Hey Harley, generally DAWs' have audio interface(s) built in, or they wouldn't be a DAW. A DAW combines A/D D/A converters (which is what audio/digital interfaces do) with inbuilt software/hardware to digitally record, route and process the inputs/outputs. So the 2nd part is what PC programs do (QBase, Protools etc), so software running on your PC hardware. The sound card is the I/O A/D, D/A converter. You can buy (as being discussed here) a better (more expensive, more channels) audio interface.
So simple answer is probably no as your DAW has this I/O already. Can you buy a better I/O device than in your DAW, yes (bring some $s, the more the better), can you use that with your DAW ? depends, generally no, and it would only be an advantage if you can bypass the DAWs analogue inputs and feed the direct digital signals from the I/O into the DAWs software/hardware (eg SPDIF input on DAW if it has one ?? as this is optical/digital and also if the I/O has SPDIF (most do BTW)).
But many aspects are involved in a good quality recording (disregarding the playing here), the first and foremost is what do "you" consider good.
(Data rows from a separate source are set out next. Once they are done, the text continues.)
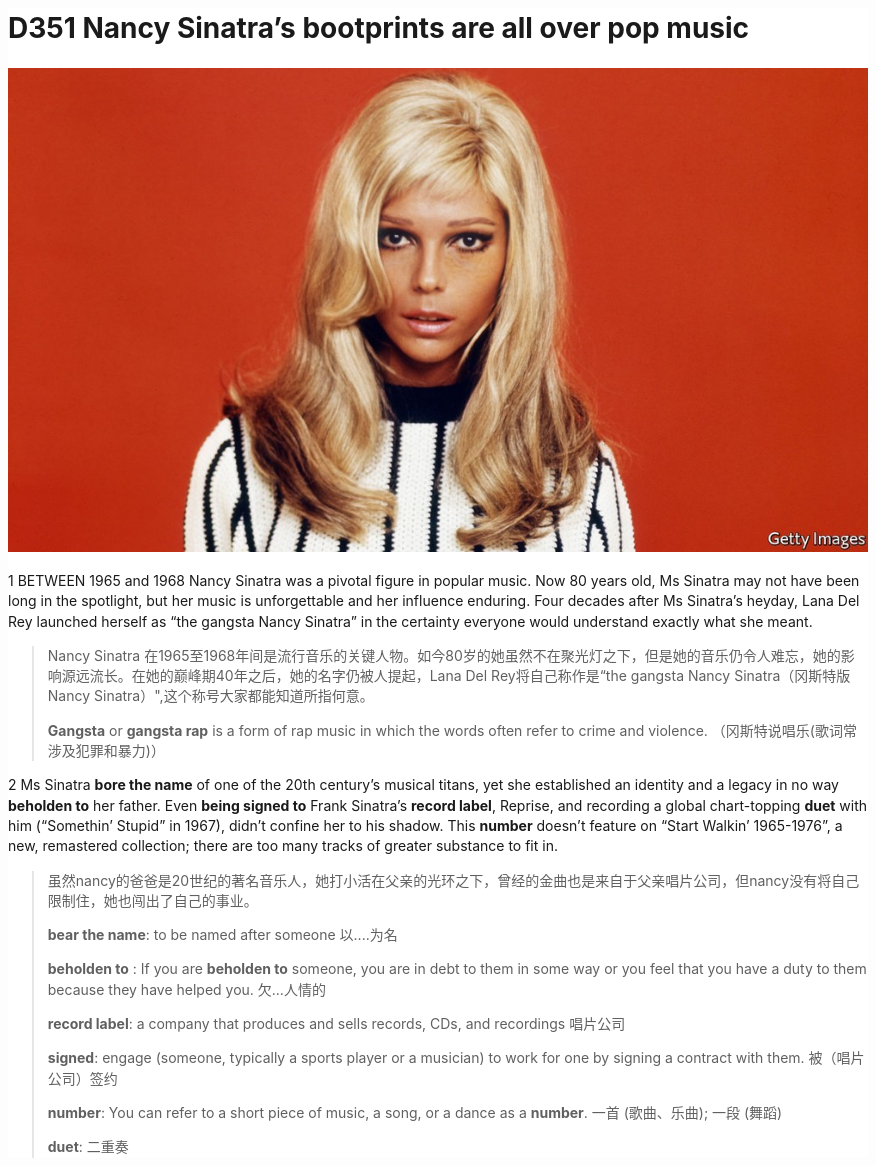 # D351 Nancy Sinatra’s bootprints are all over pop music
![](./img/boxcnbe20lz2OjM1RGPscixZumf.png)

1 BETWEEN 1965 and 1968 Nancy Sinatra was a pivotal figure in popular music. Now 80 years old, Ms Sinatra may not have been long in the spotlight, but her music is unforgettable and her influence enduring. Four decades after Ms Sinatra’s heyday, Lana Del Rey launched herself as “the gangsta Nancy Sinatra” in the certainty everyone would understand exactly what she meant.

> Nancy Sinatra 在1965至1968年间是流行音乐的关键人物。如今80岁的她虽然不在聚光灯之下，但是她的音乐仍令人难忘，她的影响源远流长。在她的巅峰期40年之后，她的名字仍被人提起，Lana Del Rey将自己称作是“the gangsta Nancy Sinatra（冈斯特版Nancy Sinatra）",这个称号大家都能知道所指何意。
>
> **Gangsta** or **gangsta rap** is a form of rap music in which the words often refer to crime and violence. （冈斯特说唱乐(歌词常涉及犯罪和暴力)）
>


2 Ms Sinatra **bore the name** of one of the 20th century’s musical titans, yet she established an identity and a legacy in no way **beholden to** her father. Even **being signed to** Frank Sinatra’s **record label**, Reprise, and recording a global chart-topping **duet** with him (“Somethin’ Stupid” in 1967), didn’t confine her to his shadow. This **number** doesn’t feature on “Start Walkin’ 1965-1976”, a new, remastered collection; there are too many tracks of greater substance to fit in.

> 虽然nancy的爸爸是20世纪的著名音乐人，她打小活在父亲的光环之下，曾经的金曲也是来自于父亲唱片公司，但nancy没有将自己限制住，她也闯出了自己的事业。
>
> **bear the name**:  to be named after someone 以....为名
>
> **beholden to** : If you are **beholden to** someone, you are in debt to them in some way or you feel that you have a duty to them because they have helped you. 欠...人情的
>
> **record label**:  a company that produces and sells records, CDs, and recordings 唱片公司
>
> **signed**: engage (someone, typically a sports player or a musician) to work for one by signing a contract with them. 被（唱片公司）签约
>
> **number**: You can refer to a short piece of music, a song, or a dance as a **number**. 一首 (歌曲、乐曲); 一段 (舞蹈)
>
> **duet**:  二重奏
>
Can you hear the difference ? do you care ? Eg if you are making MP3s', ACCs, YouTube clips, it doesn't matter that much as the quality of those formats is so limited (albeit very convenient).
If the I/O on your DAW is pretty limited (eg 44.1khz 16bit (CD qual)) and your DAW can handle (process, record) better sample formats (48khz 24bit is quite usable and I'd describe as what you might consider the start of good quality) and you can sample at that format then sure. But I suspect your DAW won't cope ? Do you have it's user manual, I can check the possibilities for you.